The beginning: being a refugee

- Part 2 -


The pressure of measuring up to the world's standards can sometimes do more harm than good. As I was growing up, I felt a lot of pressure. Pressure from everywhere. Pressure to succeed, to be successful, to help others and be as good of a person as I can be. That’s what my parents expected of me. From pop culture made me feel like I had to be perfect, to look great all the time, to behave as a lady should. The culture I was raised in, gave me no room to discover what I wanted. Instead, I was leading a life that was mapped out for me. A huge pressure, with so little of my own choices. People around me, who are not even part of my network, determine what is good and what is bad. Those unknown people, whose faces I I haven’t seen, created enormous pressure to live and perform within the ‘norm' of our culture. Eventually, it got to the point where these pressures had their own growing structures, their own life, where they didn’t need any living source to be. They were hovering over me and following me everywhere. They had their own reasons for doing it. They were born when my family and I became refugees.


My parents, sister and I came as refugees to the Netherlands. My parents have been through hell and back to get to where we are today.
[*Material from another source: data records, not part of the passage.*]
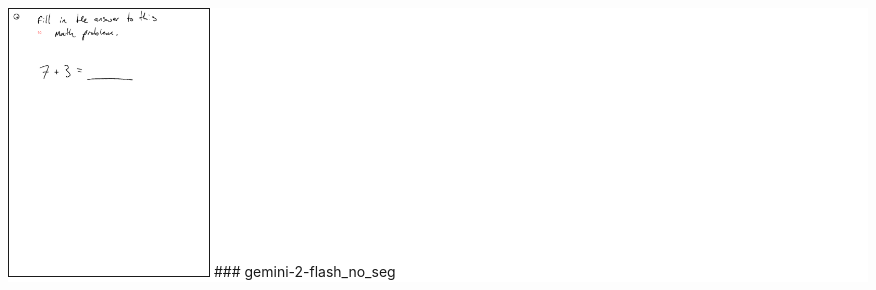 <img src='../../evaluation_results/2024-12-29_21-05-47/blank_math/claude_sonnet_latest_no_seg/3/merged-output.png' border=1 width=200 />
### gemini-2-flash_no_seg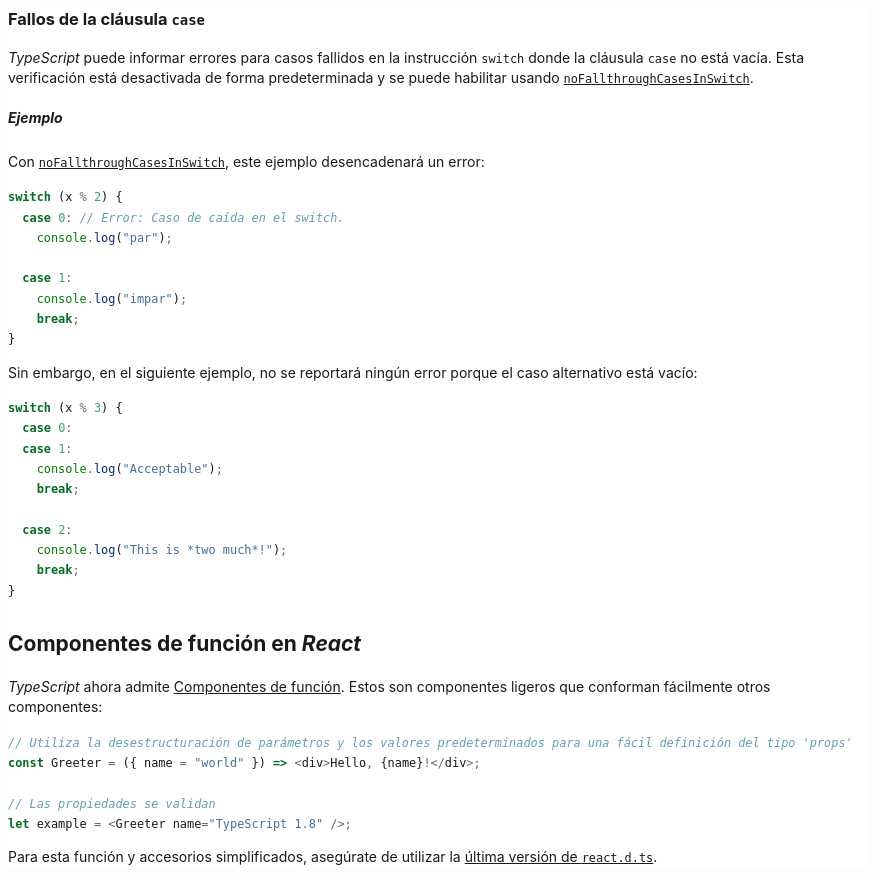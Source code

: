 ### Fallos de la cláusula `case`

*TypeScript* puede informar errores para casos fallidos en la instrucción `switch` donde la cláusula `case` no está vacía.
Esta verificación está desactivada de forma predeterminada y se puede habilitar usando [`noFallthroughCasesInSwitch`](/tsconfig#noFallthroughCasesInSwitch).

##### Ejemplo

Con [`noFallthroughCasesInSwitch`](/tsconfig#noFallthroughCasesInSwitch), este ejemplo desencadenará un error:

```ts
switch (x % 2) {
  case 0: // Error: Caso de caída en el switch.
    console.log("par");

  case 1:
    console.log("impar");
    break;
}
```

Sin embargo, en el siguiente ejemplo, no se reportará ningún error porque el caso alternativo está vacío:

```ts
switch (x % 3) {
  case 0:
  case 1:
    console.log("Acceptable");
    break;

  case 2:
    console.log("This is *two much*!");
    break;
}
```

## Componentes de función en *React*

*TypeScript* ahora admite [Componentes de función](https://reactjs.org/docs/components-and-props.html#functional-and-class-components).
Estos son componentes ligeros que conforman fácilmente otros componentes:

```ts
// Utiliza la desestructuración de parámetros y los valores predeterminados para una fácil definición del tipo 'props'
const Greeter = ({ name = "world" }) => <div>Hello, {name}!</div>;

// Las propiedades se validan
let example = <Greeter name="TypeScript 1.8" />;
```

Para esta función y accesorios simplificados, asegúrate de utilizar la [última versión de `react.d.ts`](https://github.com/DefinitelyTyped/DefinitelyTyped/blob/master/types/react/index.d.ts).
They fled the country for many reasons. They wanted to escape the war. But more than that, my health pushed them to leave their country, their homeland, their life. I was young and I was not aware of this factor. “I received a call,” my mother said. “I heard your cousin, who was babysitting, crying. My heart started to race. She couldn’t get a word out. I knew something was wrong so I rushed from work to eventually find my 1.5-year-old daughter unconscious on the floor. There seemed to be no breath or life in her little body. The doctor said it was a brain injury suffered at birth so he couldn't give her the care she deserved. I knew at that moment that I had to do everything in my power to receive the best healthcare for my child, “ my mother told many years later. They did everything in their power to secure our future. So how could I let them down? The pressure to succeed, as a refugee, is a lot. As a parent, you want your children to shine, and let this ‘foreign’ country know that we have something to offer too. Naturally, you want to outshine the rest, because you’re already at a disadvantage: you don’t share the language, culture or color of skin. You have to work harder to achieve the same. I never really felt like I was a foreigner, not until years later when I made a drastic decision to cover up, and people made me feel like I was. But for the most part, I felt pressure to succeed, even as a child.


Are you paying attention, Mena?” Said Miss Marije, my favorite teacher in primary school. I nodded and realized that I was not a butterfly flying around, but that I was actually in class. My beautiful fantasy world was interrupted. Okay, pay attention!, I thought .. Miss Marije wrote numbers on the board. I thought to my self; Where am I? What does it say? What are we learning about? I look around me. ‘Amy is wearing a really nice sweater today. No! Pay attention, Mena,’ I told myself. ‘Okay, 8.8 + .... 8 looks like a caterpillar .. Caterpillars become butterflies. Butterflies are beautiful. They can go anywhere, but they must go to the Amazon because that is where a butterfly belongs. That is what we have learned from the subject nature, right? Or is it biol’... "BEEB". The school bell rings. My fantasy world was interrupted. Again. I started to walk home, at this point I’m very angry. Angry at myself because again I missed everything today. I have to do my best!, I thought. I have to get good grades. I can't let Mom down. I have to become a dentist, just like my mom. I felt the pressure to perform at a young age. Unfortunately, my environment was not aware of my attention problem. This only caused more pressure. Only I couldn't keep up with it all. This was a factor that lead to having a burn-out.


To be continued.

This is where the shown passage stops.